Fibromyalgia and Weight Gain
People who are diagnosed with fibromyalgia often experience weight gain. But what is the nature of the relationship between fibromyalgia and weight gain – and how can it be prevented?
Why FMS Causes Weight Gain
Fibromyalgia often causes weight gain in individuals due to a number of factors that are both directly and indirectly related to the disease itself.
Fibromyalgia leads to hormonal imbalances, affecting levels of cortisol, thyroid, serotonin and insulin, as well as the production of growth hormones. Because of this hormonal imbalance, metabolism slows down and weight gain often follows.
Fatigue associated with fibromyalgia also leads to increased weight. Because fibromyalgia initiates an arousal disturbance in the brain wave pattern during sleep, the individual can’t get enough quality sleep; the individual can also suffer from sleep apnea (pauses during night time breathing and snoring) and restless legs (tingling in the legs), which increase tiredness.
A new study found that a lack of sleep also leads to higher hypocretin production, which is important in sleep and appetite levels. When hypocretin neuron levels are high (due to environmental and mental stressors), they lead to an increased state of arousal, leading not only to fatigue, but also to overeating.
In addition to fatigue, many fibromyalgia patients experience chronic pain, which can also inhibit their ability to exercise.
Drugs taken to treat fibromyalgia-related depression can also cause the individual to gain weight. Antidepressants like Prozac and Zoloft increase appetite, fluid retention, and can affect hormone levels and therefore metabolism.
It’s imperative to maintain a healthy, balanced diet in order to minimize fibromyalgia weight gain.
Here are some helpful diet tips:
- avoid eating animal fats, such as red meat. Instead, eat leaner meats like skinless chicken, turkey and fish, which are also excellent sources of protein
- increase your intake of foods that are rich in fiber and low in sugar, such as vegetables
- eating plenty of fresh fruits, like raspberries and strawberries is also helpful. Avoid dried fruits, as they contain preservatives
- Omega-3 fatty acids are also important in maintaining a healthy diet and can be found in cold-water fish. Other good sources of fat include almonds, avocadoes, fish oils, as well as olive and corn oil
- eat three meals a day and try to have one to two nutritious snacks daily
Avoid fried foods, junk foods, white flour and sugar, and alcoholic and carbonated beverages.
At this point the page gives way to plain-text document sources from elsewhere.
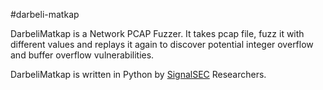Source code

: #darbeli-matkap

DarbeliMatkap is a Network PCAP Fuzzer. It takes pcap file, fuzz it with different values and replays it again to discover potential integer overflow and buffer overflow vulnerabilities.

DarbeliMatkap is written in Python by [SignalSEC](http://www.signalsec.com/) Researchers.
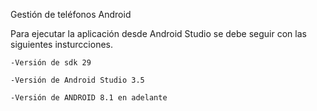 Gestión de teléfonos Android


Para ejecutar la aplicación desde Android Studio se debe seguir con las siguientes insturcciones.

	-Versión de sdk 29

	-Versión de Android Studio 3.5

	-Versión de ANDROID 8.1 en adelante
Although fibromyalgia can lead to intense pain and fatigue, it’s important to keep fit as best as you can in order to avoid unhealthy weight gain.
Beginning your own fibromyalgia exercise program is a great way to achieve this goal.
Start off with simple exercises, like stretching, walking or biking.
Begin your walking routine with a five-minute walk the first day; then add 1-2 minutes daily, gradually moving upwards to a target of 60 minutes (or whatever amount you feel comfortable and able to maintain). Once you’ve reached your target amount, make sure you walk for this amount of time three to four days a week.
Bicycling is another great workout option. An exercise (stationary) bike lets you work out year-round whatever the weather; plus, you can keep track of your mileage easily and this can help you reach your workout goals more efficiently.
Keep in mind that some muscle soreness is common when you first start exercising, but that sharp pain could mean you’ve overworked your muscles.